Great Yarmouth freemen

Records relating to Yarmouth freemen at NRO

  • Borough Court rolls (Y/C 4)
  • Freemen's admission rolls, 1706-1848 (Y/C 22/1-32)
  • Indexes of freemen admitted, 1680-1892 (Y/C 22/33-37, available on microfiche)
  • Index of applications for freedom rejected, 1760-1846 (Y/C 22/38, available on microfiche)
  • Freemen's admission papers, 1721-1831 (Y/C 22/39, 50-1)
  • Registers of apprenticeship indentures, 1666-94, 1698-1856; with register of payments for apprenticing poor children 1660-64 (Y/C 22/40-48, available on microfiche)
  • Index of apprentices, 1739-97 (Y/C 22/49)

A brief history of the freemen

Admissions of freemen (or free burgesses) of the Borough of Great Yarmouth have probably been made since the town received its first charter in 1207/8.

John Fraunceys of Caister is the first known freeman, admitted in 1312.

The names of new freemen were recorded in the chamberlains' accounts and assembly records from 1429. 

Since 1706 they have been recorded on separate parchment rolls and this practice continues today.

Names of freemen were printed in A Calendar of Great Yarmouth Freemen 1429-1800 (Norwich, 1910).

Unfortunately, this book contains many errors. The copies in the Norfolk Record Office (NRO) or Great Yarmouth Town Hall should be used if possible, as they contain a large number of corrections and additions made by Fred Johnson.

Indexes to freemen 1680-1856 are available on microfiche in the NRO. Very few freemen were admitted after this date.

There were two ways in which to gain the freedom of the Borough.

Sons of freemen (provided they were born after their fathers had become a freeman) and apprentices of freemen who had served their masters for seven years could claim the right to be admitted.

In earlier times, residence was insisted on and freedom was lost by absence from the borough for more than a year and a day.

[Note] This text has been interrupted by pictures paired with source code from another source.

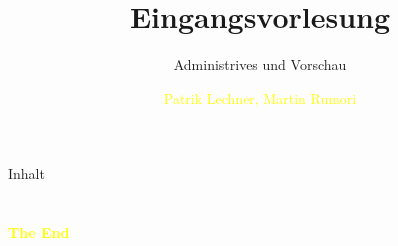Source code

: \documentclass[aspectratio=43]{beamer}
\title{Eingangsvorlesung} %
\subtitle{Administrives und Vorschau}
\author[Lechner Rumori]{\textcolor{yellow}{Patrik Lechner, Martin Rumori}}
\institute[IC\textbackslash M/T]{
    \\%
    \textcolor{white}{FH St.Pölten}%
} %
\begin{document}
    
    \frame{\titlepage}
    
    \begin{frame}{Inhalt}
        \tableofcontents
    \end{frame}
        
    
    
    
    
    
    

    \section{}
    \begin{frame}{}
        \centering
            \Huge\bfseries
        \textcolor{yellow}{The End}
    \end{frame}
\end{document}

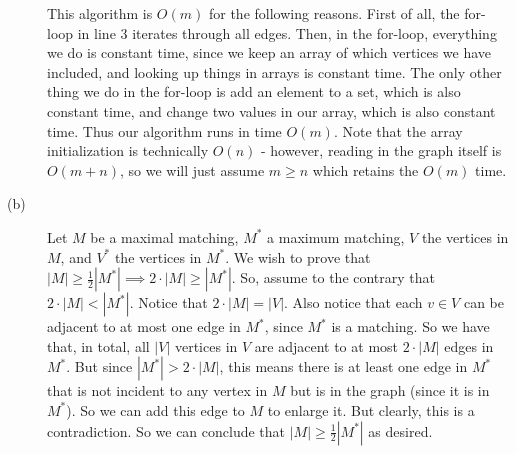\documentclass{article}
\begin{document}
\begin{description}
        This algorithm is $O(m)$ for the following reasons. First of all, the
        for-loop in line 3 iterates through all edges. Then, in
        the for-loop, everything we do is constant time, since we keep an array
        of which vertices we have included, and looking up things in arrays is
        constant time. The only other thing we do in the for-loop is add an
        element to a set, which is also constant time, and change two values in our
        array, which is also constant time. Thus our algorithm runs
        in time $O(m)$. Note that the array initialization is technically $O(n)$
        - however, reading in the graph itself is $O(m+n)$, so we will just
        assume $m \geq n$ which retains the $O(m)$ time.
    \item[(b)]
        Let $M$ be a maximal matching, $M^*$ a maximum matching, $V$ the
        vertices in $M$, and $V^*$ the vertices in $M^*$.
        We wish to prove that $|M| \geq \frac{1}{2} |M^*|
        \implies 2 \cdot |M| \geq |M^*|$. So, assume to the contrary that $2
        \cdot |M| < |M^*|$. Notice that $2 \cdot |M| = |V|$. Also
        notice that each $v \in V$ can be adjacent to at most one edge in $M^*$,
        since $M^*$ is a matching.
        So we have that, in total, all $|V|$ vertices in $V$ are adjacent to at most $2 \cdot |M|$
        edges in $M^*$. But since $|M^*| > 2 \cdot |M|$, this means there is
        at least one edge in
        $M^*$ that is not incident to any vertex in $M$
        but is in the graph (since it is in $M^*$). So we can add this edge to $M$ to enlarge it.
        But clearly, this is a contradiction. So we can conclude that $|M| \geq
        \frac{1}{2} |M^*|$ as desired.
\end{description}
\newpage

\end{document}
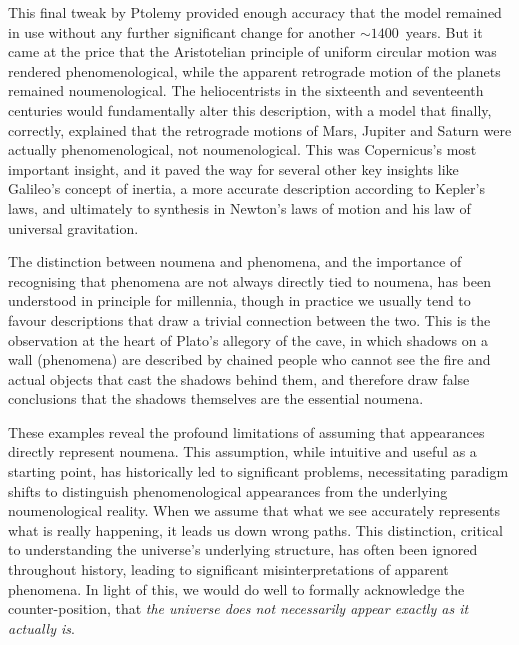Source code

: \documentclass[aps,rmp,groupedaddress,twocolumn,10pt]{revtex4-2}
\begin{document}
This final tweak by Ptolemy provided enough accuracy that the model remained in use without any further significant change for another $\sim1400$~years. But it came at the price that the Aristotelian principle of uniform circular motion was rendered phenomenological, while the apparent retrograde motion of the planets remained noumenological. The heliocentrists in the sixteenth and seventeenth centuries would fundamentally alter this description, with a model that finally, correctly, explained that the retrograde motions of Mars, Jupiter and Saturn were actually phenomenological, not noumenological. This was Copernicus's most important insight, and it paved the way for several other key insights like Galileo's concept of inertia, a more accurate description according to Kepler's laws, and ultimately to synthesis in Newton's laws of motion and his law of universal gravitation.

The distinction between noumena and phenomena, and the importance of recognising that phenomena are not always directly tied to noumena, has been understood in principle for millennia, though in practice we usually tend to favour descriptions that draw a trivial connection between the two. This is the observation at the heart of Plato's allegory of the cave, in which shadows on a wall (phenomena) are described by chained people who cannot see the fire and actual objects that cast the shadows behind them, and therefore draw false conclusions that the shadows themselves are the essential noumena.

These examples reveal the profound limitations of assuming that appearances directly represent noumena. This assumption, while intuitive and useful as a starting point, has historically led to significant problems, necessitating paradigm shifts to distinguish phenomenological appearances from the underlying noumenological reality. When we assume that what we see accurately represents what is really happening, it leads us down wrong paths. This distinction, critical to understanding the universe's underlying structure, has often been ignored throughout history, leading to significant misinterpretations of apparent phenomena. In light of this, we would do well to formally acknowledge the counter-position, that \textit{the universe does not necessarily appear exactly as it actually is}.
\end{document}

On admission, freemen swore an oath of loyalty. This dates from about 1500 and its form is unique to Great Yarmouth. It runs:

“Thus hear ye bailiffs and all good men that I, A. B. shall bear faith and truth to the king and his heirs with my body and goods. The counterfeiting of the king's seal I shall not see nor know, the king's coin I shall not counterfeit nor impair. The franchises of Great Yarmouth, the good customs, usages and ordinances of the same with my body and goods I shall maintain obey and keep. I shall be at the commandment of the bailiffs and their ministers when I shall be summoned to enquire upon any inquest either for the king or between parties or for any other cause. I shall not conceal nor cover nor cloak any strangers' goods in prejudice of this franchise. If I know any traitor, spy, thief, or any evildoer I shall give warning and notice thereof to the bailiffs of this town for the time being or to their ministers. All this shall I hold and do for my part so God help me.”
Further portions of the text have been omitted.